Jusqu'à vingt ans, je suis heureux. J’ai une famille formidable avec des parents aimant dans une fratrie unie. Je suis très social et possède de nombreux amis fidèles puisque des camarades de classe que j’ai rencontrés en sixième au collège me sont encore proches. Je fais du sport dont le ski, le kayak, le VTT, le ping-pong et le judo dont j’arborerai fièrement la ceinture bleue en terminal. Je passe mon enfance et adolescence dans un petit village de 400 habitants isolé dans la montagne. Certains diront qu’on s’ennuie tellement dans ce trou perdu qu’on devient un travailleur acharné ou un délinquant. J’ai basculé dans la catégorie des élèves studieux. Les premières années de collège sont difficiles puisque mon labeur n’est pas immédiatement récompensé mais à partir de la quatrième je me place invariablement au premier rang dans toutes les matières à l’exception de la musique et du français, matière dans laquelle je suis inexorablement moyen.

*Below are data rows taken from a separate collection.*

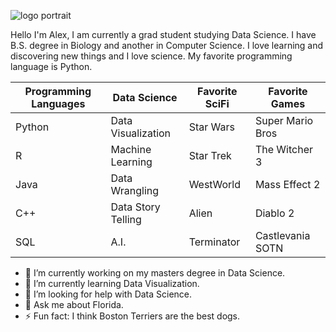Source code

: ![logo portrait](https://github.com/ahughes3300/ahughes3300/assets/33879610/e0db4857-605e-496a-aa83-94d04e177eb8)

Hello I'm Alex, I am currently a grad student studying Data Science. I have B.S. degree in Biology and another in Computer Science. I love learning and discovering new things and I love science. My favorite programming language is Python. 

| Programming Languages| Data Science      | Favorite SciFi | Favorite Games   | 
| -------------        | -------------     | -------------  | -------------    |
| Python               | Data Visualization| Star Wars      | Super Mario Bros |
| R                    | Machine Learning  | Star Trek      | The Witcher 3    |
| Java                 | Data Wrangling    | WestWorld      | Mass Effect 2    |
| C++                  | Data Story Telling| Alien          | Diablo 2         |
| SQL                  | A.I.              | Terminator     | Castlevania SOTN |





- 🔭 I’m currently working on my masters degree in Data Science.
- 🌱 I’m currently learning Data Visualization.
- 🤔 I’m looking for help with Data Science.
- 💬 Ask me about Florida.
- ⚡ Fun fact: I think Boston Terriers are the best dogs.



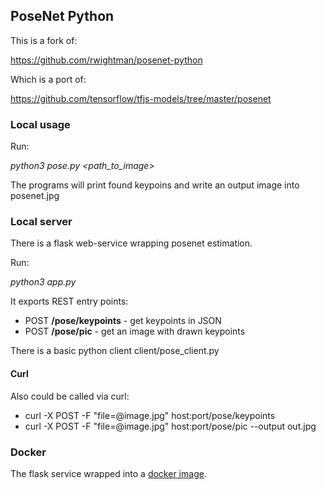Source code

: ## PoseNet Python

This is a fork of:

https://github.com/rwightman/posenet-python

Which is a port of:

https://github.com/tensorflow/tfjs-models/tree/master/posenet

### Local usage

Run:

*python3 pose.py <path_to_image>*

The programs will print found keypoins and write an output image into posenet.jpg

### Local server

There is a flask web-service wrapping posenet estimation.

Run:

*python3 app.py*

It exports REST entry points:
- POST **/pose/keypoints** - get keypoints in JSON
- POST **/pose/pic** - get an image with drawn keypoints

There is a basic python client client/pose_client.py

#### Curl

Also could be called via curl:
- curl -X POST -F "file=@image.jpg" host:port/pose/keypoints
- curl -X POST -F "file=@image.jpg" host:port/pose/pic --output out.jpg

### Docker

The flask service wrapped into a [docker image](https://hub.docker.com/repository/docker/tprlab/tf-posenet-python).

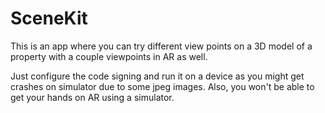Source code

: # SceneKit
This is an app where you can try different view points on a 3D model of a property with a couple viewpoints in AR as well.

Just configure the code signing and run it on a device as you might get crashes on simulator due to some jpeg images. Also, you won't be able to get your hands on AR using a simulator. 
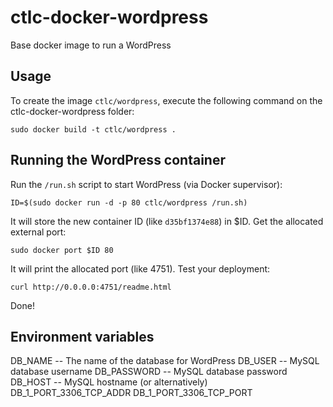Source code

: ctlc-docker-wordpress
==================

Base docker image to run a WordPress


Usage
-----

To create the image `ctlc/wordpress`, execute the following command on the ctlc-docker-wordpress folder:

    sudo docker build -t ctlc/wordpress .

Running the WordPress container
------------------------

Run the `/run.sh` script to start WordPress (via Docker supervisor):

    ID=$(sudo docker run -d -p 80 ctlc/wordpress /run.sh)

It will store the new container ID (like `d35bf1374e88`) in $ID. Get the allocated external port:

    sudo docker port $ID 80

It will print the allocated port (like 4751). Test your deployment:

    curl http://0.0.0.0:4751/readme.html

Done!

Environment variables
------------------------
DB_NAME -- The name of the database for WordPress
DB_USER -- MySQL database username
DB_PASSWORD -- MySQL database password
DB_HOST -- MySQL hostname
(or alternatively)
DB_1_PORT_3306_TCP_ADDR
DB_1_PORT_3306_TCP_PORT
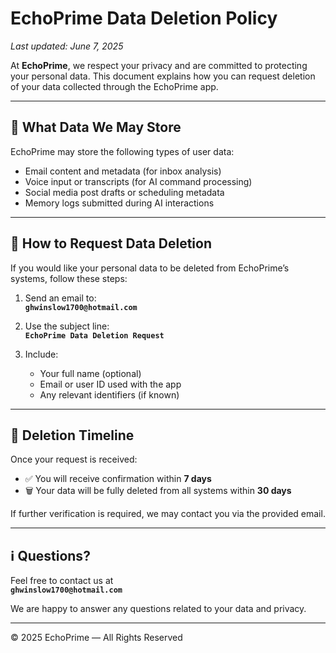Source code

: # EchoPrime Data Deletion Policy

_Last updated: June 7, 2025_

At **EchoPrime**, we respect your privacy and are committed to protecting your personal data. This document explains how you can request deletion of your data collected through the EchoPrime app.

---

## 🔐 What Data We May Store

EchoPrime may store the following types of user data:
- Email content and metadata (for inbox analysis)
- Voice input or transcripts (for AI command processing)
- Social media post drafts or scheduling metadata
- Memory logs submitted during AI interactions

---

## 🧹 How to Request Data Deletion

If you would like your personal data to be deleted from EchoPrime’s systems, follow these steps:

1. Send an email to:  
   **`ghwinslow1700@hotmail.com`**

2. Use the subject line:  
   **`EchoPrime Data Deletion Request`**

3. Include:
   - Your full name (optional)
   - Email or user ID used with the app
   - Any relevant identifiers (if known)

---

## 📆 Deletion Timeline

Once your request is received:
- ✅ You will receive confirmation within **7 days**
- 🗑 Your data will be fully deleted from all systems within **30 days**

If further verification is required, we may contact you via the provided email.

---

## ℹ️ Questions?

Feel free to contact us at  
**`ghwinslow1700@hotmail.com`**

We are happy to answer any questions related to your data and privacy.

---

© 2025 EchoPrime — All Rights Reserved
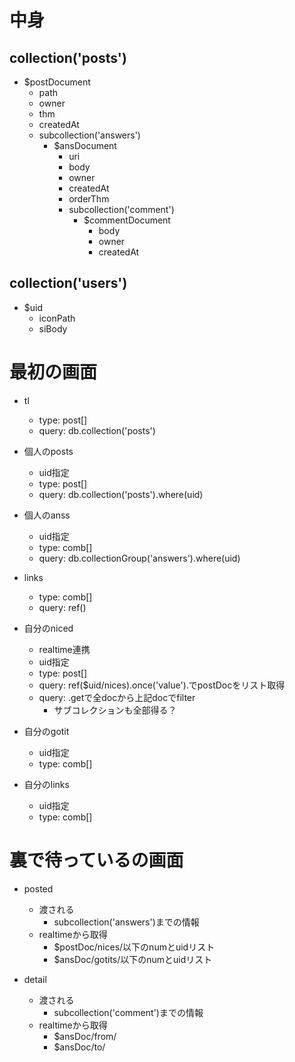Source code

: # 中身

## collection('posts')
* $postDocument
    * path
    * owner
    * thm
    * createdAt
    * subcollection('answers')
        * $ansDocument
            * uri
            * body
            * owner
            * createdAt
            * orderThm
            * subcollection('comment')
                * $commentDocument
                    * body
                    * owner
                    * createdAt

## collection('users')
* $uid
    * iconPath
    * siBody

# 最初の画面

* tl
    * type: post[]
    * query: db.collection('posts')

* 個人のposts
    * uid指定
    * type: post[]
    * query: db.collection('posts').where(uid)

* 個人のanss
    * uid指定
    * type: comb[]
    * query: db.collectionGroup('answers').where(uid)

* links
    * type: comb[]
    * query: ref()

* 自分のniced
    * realtime連携
    * uid指定
    * type: post[]
    * query: ref($uid/nices).once('value').でpostDocをリスト取得
    * query: .getで全docから上記docでfilter
        * サブコレクションも全部得る？

* 自分のgotit
    * uid指定
    * type: comb[]

* 自分のlinks
    * uid指定
    * type: comb[]



# 裏で待っているの画面

* posted
    * 渡される
        * subcollection('answers')までの情報
    * realtimeから取得
        * $postDoc/nices/以下のnumとuidリスト
        * $ansDoc/gotits/以下のnumとuidリスト
    
* detail
    * 渡される
        * subcollection('comment')までの情報
    * realtimeから取得
        * $ansDoc/from/
        * $ansDoc/to/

Je suis très satisfait de cette position de premier de la classe et mes succès scolaires vont alimenter ma volonté de conserver cette position. Je ne me considère pas comme une personne douée mais comme une personne suffisamment organisée pour acquérir les connaissances nécessaires à la réussite. Dès la quatrième, mon professeur de mathématiques me destine à devenir un brillant élève en classe préparatoire scientifique. Je ne comprends pas vraiment ce que cela signifie mais j’y vois des perspectives encourageantes. Ce n’est pas parce que je suis premier de la classe qu’on ne m’apprécie pas, en témoigne mon élection comme délégué de classe en troisième et seconde. J’intègre la première S et la terminale C avec les félicitations des professeurs. De peu je rate la mention très bien au BAC, avec 15,65 de moyenne. Les années passant, je me fais de plus en plus d’amis tout en restant fidèle au socle solide d’amis que je j’ai rencontré au collège. Il deviennent et restent jusqu’à aujourd’hui mes amis de ma région.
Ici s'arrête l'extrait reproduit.